-- What the exercise asks --
Copy, from the entries below, each line where the word "interval" can be found.

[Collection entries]
##########
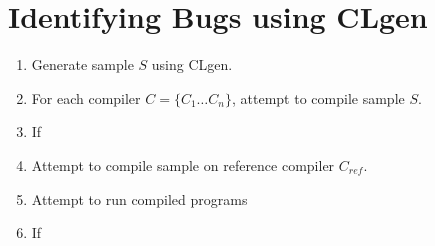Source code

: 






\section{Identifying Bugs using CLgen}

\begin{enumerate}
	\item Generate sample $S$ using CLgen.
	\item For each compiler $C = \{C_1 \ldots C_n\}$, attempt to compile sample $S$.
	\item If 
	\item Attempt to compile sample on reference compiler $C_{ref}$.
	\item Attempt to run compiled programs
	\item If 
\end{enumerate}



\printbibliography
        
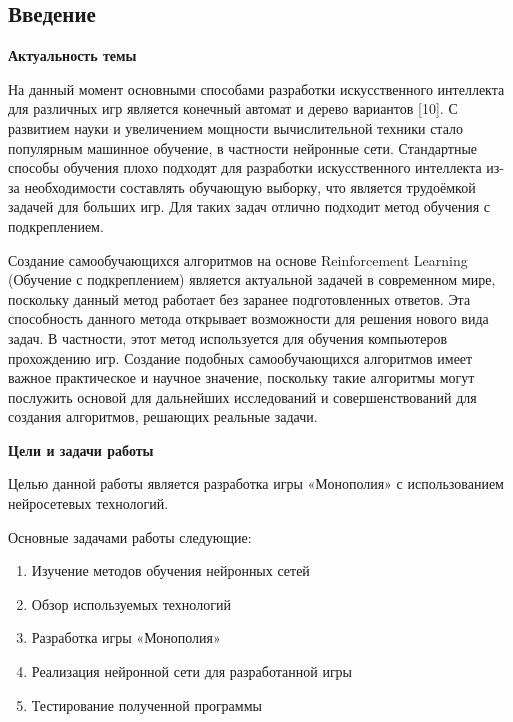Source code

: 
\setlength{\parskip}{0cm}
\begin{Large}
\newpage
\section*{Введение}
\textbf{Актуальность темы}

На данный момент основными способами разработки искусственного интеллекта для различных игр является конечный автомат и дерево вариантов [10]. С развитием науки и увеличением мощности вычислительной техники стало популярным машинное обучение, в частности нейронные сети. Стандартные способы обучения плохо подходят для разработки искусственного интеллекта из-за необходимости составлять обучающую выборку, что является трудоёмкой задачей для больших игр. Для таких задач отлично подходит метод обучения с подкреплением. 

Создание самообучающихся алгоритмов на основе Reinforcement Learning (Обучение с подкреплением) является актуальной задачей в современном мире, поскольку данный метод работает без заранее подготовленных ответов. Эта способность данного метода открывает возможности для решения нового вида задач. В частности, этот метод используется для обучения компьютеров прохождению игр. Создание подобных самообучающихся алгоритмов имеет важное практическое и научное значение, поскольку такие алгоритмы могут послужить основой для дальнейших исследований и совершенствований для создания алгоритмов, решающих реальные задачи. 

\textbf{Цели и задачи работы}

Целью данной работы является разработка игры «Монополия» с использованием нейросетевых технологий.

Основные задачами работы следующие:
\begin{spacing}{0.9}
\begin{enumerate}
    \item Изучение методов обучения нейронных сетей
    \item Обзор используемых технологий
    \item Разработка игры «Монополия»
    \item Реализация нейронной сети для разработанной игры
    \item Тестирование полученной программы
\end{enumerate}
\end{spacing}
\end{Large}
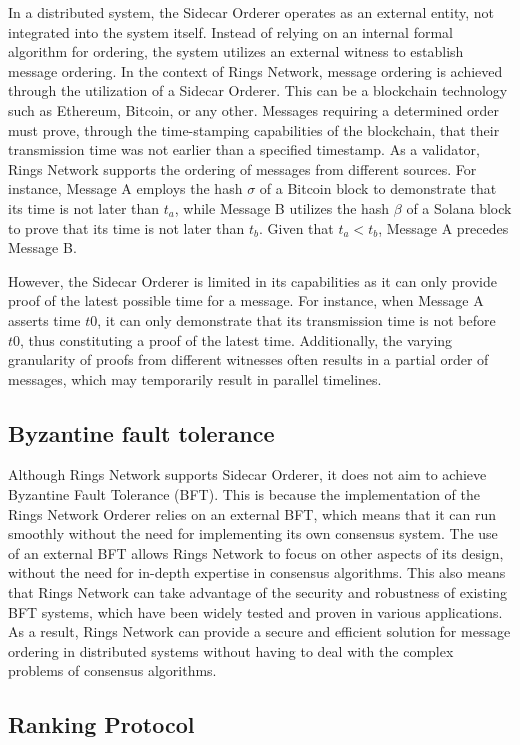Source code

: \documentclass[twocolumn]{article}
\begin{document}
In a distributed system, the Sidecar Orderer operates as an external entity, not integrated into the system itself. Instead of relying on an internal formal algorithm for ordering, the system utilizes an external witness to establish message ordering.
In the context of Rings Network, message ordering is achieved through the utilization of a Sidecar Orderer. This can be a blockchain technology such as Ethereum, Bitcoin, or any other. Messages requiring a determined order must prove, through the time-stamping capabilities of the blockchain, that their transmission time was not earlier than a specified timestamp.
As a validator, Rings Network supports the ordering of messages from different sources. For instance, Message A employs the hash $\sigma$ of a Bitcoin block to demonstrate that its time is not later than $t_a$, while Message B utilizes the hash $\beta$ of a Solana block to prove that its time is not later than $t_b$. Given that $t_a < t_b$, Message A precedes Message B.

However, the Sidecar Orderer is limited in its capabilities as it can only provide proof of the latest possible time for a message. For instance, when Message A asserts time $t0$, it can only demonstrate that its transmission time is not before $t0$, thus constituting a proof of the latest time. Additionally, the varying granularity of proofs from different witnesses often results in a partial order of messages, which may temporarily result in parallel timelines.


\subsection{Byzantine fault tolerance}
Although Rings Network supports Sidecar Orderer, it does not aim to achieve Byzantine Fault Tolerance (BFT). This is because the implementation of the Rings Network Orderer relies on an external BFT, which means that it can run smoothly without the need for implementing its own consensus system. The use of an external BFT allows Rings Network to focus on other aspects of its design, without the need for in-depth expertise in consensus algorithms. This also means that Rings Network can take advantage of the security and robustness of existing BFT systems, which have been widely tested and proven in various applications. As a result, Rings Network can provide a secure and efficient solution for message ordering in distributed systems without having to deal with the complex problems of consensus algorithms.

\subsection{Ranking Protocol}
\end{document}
##########
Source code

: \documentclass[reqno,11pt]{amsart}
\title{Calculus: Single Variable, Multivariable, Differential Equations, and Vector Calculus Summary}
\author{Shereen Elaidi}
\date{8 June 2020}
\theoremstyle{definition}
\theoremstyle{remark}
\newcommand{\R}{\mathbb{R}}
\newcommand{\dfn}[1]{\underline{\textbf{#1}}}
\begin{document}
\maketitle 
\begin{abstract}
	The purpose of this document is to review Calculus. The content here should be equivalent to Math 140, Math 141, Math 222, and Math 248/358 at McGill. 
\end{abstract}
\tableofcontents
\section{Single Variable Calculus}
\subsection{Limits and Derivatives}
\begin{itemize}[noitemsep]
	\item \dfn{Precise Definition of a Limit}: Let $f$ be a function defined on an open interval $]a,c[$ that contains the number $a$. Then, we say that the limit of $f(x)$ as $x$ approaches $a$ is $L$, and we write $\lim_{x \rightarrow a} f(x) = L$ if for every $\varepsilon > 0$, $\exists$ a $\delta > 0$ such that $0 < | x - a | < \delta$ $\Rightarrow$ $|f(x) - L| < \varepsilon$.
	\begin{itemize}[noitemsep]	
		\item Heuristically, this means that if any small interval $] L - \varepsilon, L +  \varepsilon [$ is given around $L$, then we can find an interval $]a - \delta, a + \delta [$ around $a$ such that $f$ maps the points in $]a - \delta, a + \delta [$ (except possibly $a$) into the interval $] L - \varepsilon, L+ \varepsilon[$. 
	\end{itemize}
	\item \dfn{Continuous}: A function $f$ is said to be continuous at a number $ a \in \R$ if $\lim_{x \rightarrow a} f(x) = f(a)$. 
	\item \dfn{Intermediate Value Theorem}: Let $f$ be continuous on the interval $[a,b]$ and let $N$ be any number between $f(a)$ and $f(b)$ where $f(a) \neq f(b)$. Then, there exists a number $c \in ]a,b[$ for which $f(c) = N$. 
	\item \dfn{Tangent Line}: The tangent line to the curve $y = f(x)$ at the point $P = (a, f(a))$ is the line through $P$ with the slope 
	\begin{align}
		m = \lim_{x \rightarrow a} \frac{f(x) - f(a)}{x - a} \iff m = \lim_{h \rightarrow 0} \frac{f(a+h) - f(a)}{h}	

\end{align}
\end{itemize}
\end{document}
##########
-- Worked solution --
	\item \dfn{Precise Definition of a Limit}: Let $f$ be a function defined on an open interval $]a,c[$ that contains the number $a$. Then, we say that the limit of $f(x)$ as $x$ approaches $a$ is $L$, and we write $\lim_{x \rightarrow a} f(x) = L$ if for every $\varepsilon > 0$, $\exists$ a $\delta > 0$ such that $0 < | x - a | < \delta$ $\Rightarrow$ $|f(x) - L| < \varepsilon$.
		\item Heuristically, this means that if any small interval $] L - \varepsilon, L +  \varepsilon [$ is given around $L$, then we can find an interval $]a - \delta, a + \delta [$ around $a$ such that $f$ maps the points in $]a - \delta, a + \delta [$ (except possibly $a$) into the interval $] L - \varepsilon, L+ \varepsilon[$. 
	\item \dfn{Intermediate Value Theorem}: Let $f$ be continuous on the interval $[a,b]$ and let $N$ be any number between $f(a)$ and $f(b)$ where $f(a) \neq f(b)$. Then, there exists a number $c \in ]a,b[$ for which $f(c) = N$. 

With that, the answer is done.